PostgreSQL Edge Cache
pgec is a real-time in memory database replication cache, with a memcached and REST API. It supports column lists and row filters with the latest features of replication in PostgreSQL 15.
Using a local postgres
via docker
to demonstrate:
docker run \
--rm \
--pull always \
--name postgres \
--detach \
--publish 5432:5432 \
--env POSTGRES_PASSWORD=postgres \
postgres:15 \
-c wal_level=logical
It is important that PostgreSQL is running using
logical replication enabled (the wal_level=logical
) which is used by
pgec to remain synchronised with your data as it changes.
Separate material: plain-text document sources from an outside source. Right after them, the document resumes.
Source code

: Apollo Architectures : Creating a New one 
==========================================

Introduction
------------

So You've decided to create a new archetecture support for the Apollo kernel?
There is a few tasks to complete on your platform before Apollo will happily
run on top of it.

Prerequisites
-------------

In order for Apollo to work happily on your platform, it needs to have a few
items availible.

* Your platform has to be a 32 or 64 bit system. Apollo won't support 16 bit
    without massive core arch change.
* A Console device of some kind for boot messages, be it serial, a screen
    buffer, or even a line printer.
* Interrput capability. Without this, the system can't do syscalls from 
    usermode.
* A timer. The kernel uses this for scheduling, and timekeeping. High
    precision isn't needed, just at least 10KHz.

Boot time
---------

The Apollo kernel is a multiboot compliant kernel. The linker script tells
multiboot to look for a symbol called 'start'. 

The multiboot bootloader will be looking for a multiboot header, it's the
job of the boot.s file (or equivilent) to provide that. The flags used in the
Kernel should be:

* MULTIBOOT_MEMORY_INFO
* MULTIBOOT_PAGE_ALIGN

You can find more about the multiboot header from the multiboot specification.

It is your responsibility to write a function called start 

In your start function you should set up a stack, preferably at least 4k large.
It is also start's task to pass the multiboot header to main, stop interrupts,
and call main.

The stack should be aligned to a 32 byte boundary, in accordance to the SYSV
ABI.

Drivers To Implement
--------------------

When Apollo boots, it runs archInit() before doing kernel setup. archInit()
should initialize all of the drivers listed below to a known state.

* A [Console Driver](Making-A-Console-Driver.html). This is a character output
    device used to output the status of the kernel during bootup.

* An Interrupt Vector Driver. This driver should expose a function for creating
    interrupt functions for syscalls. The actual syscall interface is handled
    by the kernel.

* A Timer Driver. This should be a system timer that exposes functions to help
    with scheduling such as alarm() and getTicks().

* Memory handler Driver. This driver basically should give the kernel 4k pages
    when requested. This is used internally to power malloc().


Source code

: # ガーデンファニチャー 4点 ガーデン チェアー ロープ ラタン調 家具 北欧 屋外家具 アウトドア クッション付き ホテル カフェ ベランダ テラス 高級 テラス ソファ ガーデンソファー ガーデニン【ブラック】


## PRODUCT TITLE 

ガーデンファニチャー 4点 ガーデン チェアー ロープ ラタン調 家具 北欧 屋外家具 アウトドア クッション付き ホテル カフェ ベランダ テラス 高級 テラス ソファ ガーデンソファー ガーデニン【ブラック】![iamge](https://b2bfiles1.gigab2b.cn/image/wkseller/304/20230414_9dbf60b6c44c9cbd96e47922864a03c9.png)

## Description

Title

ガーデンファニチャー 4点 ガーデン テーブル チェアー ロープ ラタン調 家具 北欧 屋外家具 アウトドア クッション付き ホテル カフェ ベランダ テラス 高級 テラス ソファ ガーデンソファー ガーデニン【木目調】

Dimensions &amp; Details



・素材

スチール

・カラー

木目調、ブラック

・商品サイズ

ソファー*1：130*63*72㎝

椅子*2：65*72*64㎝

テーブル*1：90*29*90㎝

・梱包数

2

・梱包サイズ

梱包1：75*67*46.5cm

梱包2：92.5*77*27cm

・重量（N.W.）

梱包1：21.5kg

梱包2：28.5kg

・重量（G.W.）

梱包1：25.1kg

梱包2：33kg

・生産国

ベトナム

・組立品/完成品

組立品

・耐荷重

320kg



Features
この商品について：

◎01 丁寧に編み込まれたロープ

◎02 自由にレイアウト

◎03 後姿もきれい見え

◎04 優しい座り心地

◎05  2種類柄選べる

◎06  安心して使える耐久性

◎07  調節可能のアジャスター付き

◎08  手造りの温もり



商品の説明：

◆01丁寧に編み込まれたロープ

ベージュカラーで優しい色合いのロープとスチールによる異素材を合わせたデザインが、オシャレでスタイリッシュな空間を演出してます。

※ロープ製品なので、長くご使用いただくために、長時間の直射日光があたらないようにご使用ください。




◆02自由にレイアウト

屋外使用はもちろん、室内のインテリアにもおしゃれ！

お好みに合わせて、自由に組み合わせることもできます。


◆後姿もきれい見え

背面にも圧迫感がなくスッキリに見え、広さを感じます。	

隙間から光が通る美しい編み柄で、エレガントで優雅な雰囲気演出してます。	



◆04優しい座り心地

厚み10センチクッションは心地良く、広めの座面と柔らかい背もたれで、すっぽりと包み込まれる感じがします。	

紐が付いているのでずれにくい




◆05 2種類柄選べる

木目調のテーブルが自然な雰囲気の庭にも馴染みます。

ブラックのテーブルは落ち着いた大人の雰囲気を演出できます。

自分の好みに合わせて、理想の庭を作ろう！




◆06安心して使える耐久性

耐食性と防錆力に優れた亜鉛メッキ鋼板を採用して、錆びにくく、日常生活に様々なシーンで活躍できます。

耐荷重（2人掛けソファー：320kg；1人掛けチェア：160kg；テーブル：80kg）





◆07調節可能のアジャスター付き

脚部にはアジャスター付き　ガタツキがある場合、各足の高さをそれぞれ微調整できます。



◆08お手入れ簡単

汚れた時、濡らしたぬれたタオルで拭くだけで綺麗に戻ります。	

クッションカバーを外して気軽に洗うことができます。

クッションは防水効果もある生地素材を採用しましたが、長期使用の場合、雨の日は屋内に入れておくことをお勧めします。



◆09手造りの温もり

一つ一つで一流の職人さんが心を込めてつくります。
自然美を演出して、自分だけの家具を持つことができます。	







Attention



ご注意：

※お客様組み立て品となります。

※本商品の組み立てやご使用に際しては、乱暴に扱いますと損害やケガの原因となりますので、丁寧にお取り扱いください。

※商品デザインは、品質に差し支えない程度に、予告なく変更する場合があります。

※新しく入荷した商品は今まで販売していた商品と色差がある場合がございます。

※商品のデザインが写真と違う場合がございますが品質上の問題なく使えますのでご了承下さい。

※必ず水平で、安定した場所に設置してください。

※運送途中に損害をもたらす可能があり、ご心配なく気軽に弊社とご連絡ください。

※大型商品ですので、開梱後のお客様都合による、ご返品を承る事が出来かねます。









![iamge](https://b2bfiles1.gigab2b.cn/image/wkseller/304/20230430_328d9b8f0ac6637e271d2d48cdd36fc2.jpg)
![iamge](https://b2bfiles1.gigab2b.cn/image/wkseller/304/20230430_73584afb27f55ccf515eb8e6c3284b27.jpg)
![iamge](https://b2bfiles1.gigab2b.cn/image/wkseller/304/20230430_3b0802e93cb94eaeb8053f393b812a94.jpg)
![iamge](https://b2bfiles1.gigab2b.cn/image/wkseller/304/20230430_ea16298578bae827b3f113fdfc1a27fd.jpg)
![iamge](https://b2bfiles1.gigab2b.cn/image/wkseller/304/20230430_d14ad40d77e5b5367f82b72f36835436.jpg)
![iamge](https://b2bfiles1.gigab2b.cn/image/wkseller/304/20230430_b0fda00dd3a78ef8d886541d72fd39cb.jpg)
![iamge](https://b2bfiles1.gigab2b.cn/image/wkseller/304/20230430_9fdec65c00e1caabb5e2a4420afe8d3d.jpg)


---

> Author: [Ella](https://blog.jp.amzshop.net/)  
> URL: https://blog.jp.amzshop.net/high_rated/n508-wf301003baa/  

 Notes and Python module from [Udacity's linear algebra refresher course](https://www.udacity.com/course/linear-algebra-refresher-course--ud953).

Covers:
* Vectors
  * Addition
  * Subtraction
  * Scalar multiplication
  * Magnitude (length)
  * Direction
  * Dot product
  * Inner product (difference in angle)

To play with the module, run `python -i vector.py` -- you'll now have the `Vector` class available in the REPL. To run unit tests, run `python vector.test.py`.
An interactive SQL shell so that we can create some data:
docker exec \
--interactive \
--tty \
postgres \
psql \
postgres \
postgres
PostgreSQL 15 New Logical Replication Features
The new logical replication features in the recent PostgreSQL 15 release, are: row filters and column lists.
Column Lists
From PostgreSQL 15, each publication can specify which columns of each table are replicated to subscribers.
Create a table t1
to be used in the following example:
create table t1 (id int,
a text,
b text,
c text,
d text,
e text,
primary key(id));
Create a publication p1
, with a column list to reduce the number of
columns that will be replicated:
create publication p1
for table t1 (id, a, b, d);
Insert some test data into the newly created t1
table:
insert into t1
values
(1, 'a-1', 'b-1', 'c-1', 'd-1', 'e-1'),
(2, 'a-2', 'b-2', 'c-2', 'd-2', 'e-2'),
(3, 'a-3', 'b-3', 'c-3', 'd-3', 'e-3');
Row Filters
By default, all data from all published tables will be replicated to the appropriate subscribers. The replicated data can be reduced by using a row filter. A user might choose to use row filters for behavioural, security or performance reasons. If a published table sets a row filter, a row is replicated only if its data satisfies the row filter expression. This allows a set of tables to be partially replicated. The row filter is defined per table.
Create a table t2
to be used in the following example:
create table t2 (a int,
b int,
c text,
primary key(a));
Creating a publication p2
with a row filter:
create publication p2
for table t2
where (a > 5);
With some initial data:
insert into t2
values
(2, 102, 'NSW'),
(3, 103, 'QLD'),
(4, 104, 'VIC'),
(5, 105, 'ACT'),
(6, 106, 'NSW'),
(7, 107, 'NT'),
(8, 108, 'QLD'),
(9, 109, 'NSW');
In Memory Database Replication Cache
pgec is a real-time in memory database replication cache, with a memcached and REST API.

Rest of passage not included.